Le rectorat de Strasbourg tombe dans le piège de l’hystérisation

Communiqué du syndicat SUD éducation Alsace
vendredi 16 janvier 2015
mis à jour samedi 17 janvier 2015

Un professeur d’arts plastiques du collègue Villon de Mulhouse a été suspendu et fait l’objet d’une mesure disciplinaire pour avoir appliqué les consignes du ministère. Le rectorat cède à la pression des parents pour acheter la paix sociale.
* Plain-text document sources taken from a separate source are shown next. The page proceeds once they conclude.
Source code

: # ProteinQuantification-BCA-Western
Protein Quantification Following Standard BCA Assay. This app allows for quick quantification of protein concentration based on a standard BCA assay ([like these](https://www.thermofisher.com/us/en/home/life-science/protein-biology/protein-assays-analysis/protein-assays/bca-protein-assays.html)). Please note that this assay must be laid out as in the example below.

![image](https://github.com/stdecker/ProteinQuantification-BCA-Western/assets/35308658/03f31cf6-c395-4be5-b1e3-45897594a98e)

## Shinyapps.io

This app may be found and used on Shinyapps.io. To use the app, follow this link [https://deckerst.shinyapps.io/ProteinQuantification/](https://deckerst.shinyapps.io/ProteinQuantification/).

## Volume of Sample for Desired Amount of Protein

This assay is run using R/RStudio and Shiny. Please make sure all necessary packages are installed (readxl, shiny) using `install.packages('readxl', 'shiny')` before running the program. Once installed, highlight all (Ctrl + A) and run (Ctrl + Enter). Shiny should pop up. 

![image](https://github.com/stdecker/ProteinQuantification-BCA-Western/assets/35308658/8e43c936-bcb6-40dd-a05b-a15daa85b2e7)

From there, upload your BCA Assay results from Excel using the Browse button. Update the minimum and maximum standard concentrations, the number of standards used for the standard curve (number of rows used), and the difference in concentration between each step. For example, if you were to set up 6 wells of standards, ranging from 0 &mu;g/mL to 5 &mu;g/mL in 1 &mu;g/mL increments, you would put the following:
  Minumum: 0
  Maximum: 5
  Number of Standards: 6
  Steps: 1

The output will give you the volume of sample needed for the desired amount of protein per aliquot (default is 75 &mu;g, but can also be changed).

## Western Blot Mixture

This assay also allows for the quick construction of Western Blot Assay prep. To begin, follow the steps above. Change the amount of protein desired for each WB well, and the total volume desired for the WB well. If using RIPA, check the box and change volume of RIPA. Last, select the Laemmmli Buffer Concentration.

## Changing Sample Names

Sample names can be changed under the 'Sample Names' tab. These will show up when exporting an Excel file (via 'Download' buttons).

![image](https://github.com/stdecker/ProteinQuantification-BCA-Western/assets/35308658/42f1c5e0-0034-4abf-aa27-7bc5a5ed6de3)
SUD Éducation Alsace tient à affirmer son soutien total au collègue enseignant d’arts plastiques du collège François Villon qui est aujourd’hui victime d’une mesure de suspension de quatre mois dans l’attente d’une procédure disciplinaire. Que lui reproche-t-on ? Simplement d’avoir appliqué les consignes de notre ministre le jeudi 8 janvier, dans le cadre des débats que les enseignants étaient censés initier avec leurs élèves, en illustrant son intervention par des caricatures issues de Charlie Hebdo. Quelques jours après les grandes manifestations des 10 et 11 janvier les « Nous sommes tous Charlie » paraissent déjà bien loin...

En outre, cette mesure de suspension prise par M. le Recteur est complètement arbitraire : ce collègue a été suspendu sur la foi de témoignages d’élèves et de parents sans avoir pu prendre connaissance du rapport du chef d’établissement envoyé au rectorat et sans avoir pu lui apporter contradiction. Il est évident que sous la pression des parents, l’administration a cédé à la panique et a cru bon d’utiliser ce collègue comme fusible.

C’est inacceptable.

S’il est sanctionné, tous ceux qui, comme lui, feront ce travail d’explication et de discussion dans ce contexte dramatique risquent aussi être sanctionnés. Nous demandons donc à tous les collègues d’être extrêmement prudents dans ce genre d’exercice préconisé par le Ministère de l’Éducation pour rappeler les « valeurs de la république ». Nous rappelons, qu’ailleurs, des sanctions ont été prises contre des élèves ne voulant pas observer la minute de silence. Dans la société civile, on a vu des condamnations pour "apologie du terrorisme"...

Des contacts intersyndicaux sont pris en vue d’une action commune. Nous exigeons l’abandon de la procédure disciplinaire engagée à l’encontre de ce collègue.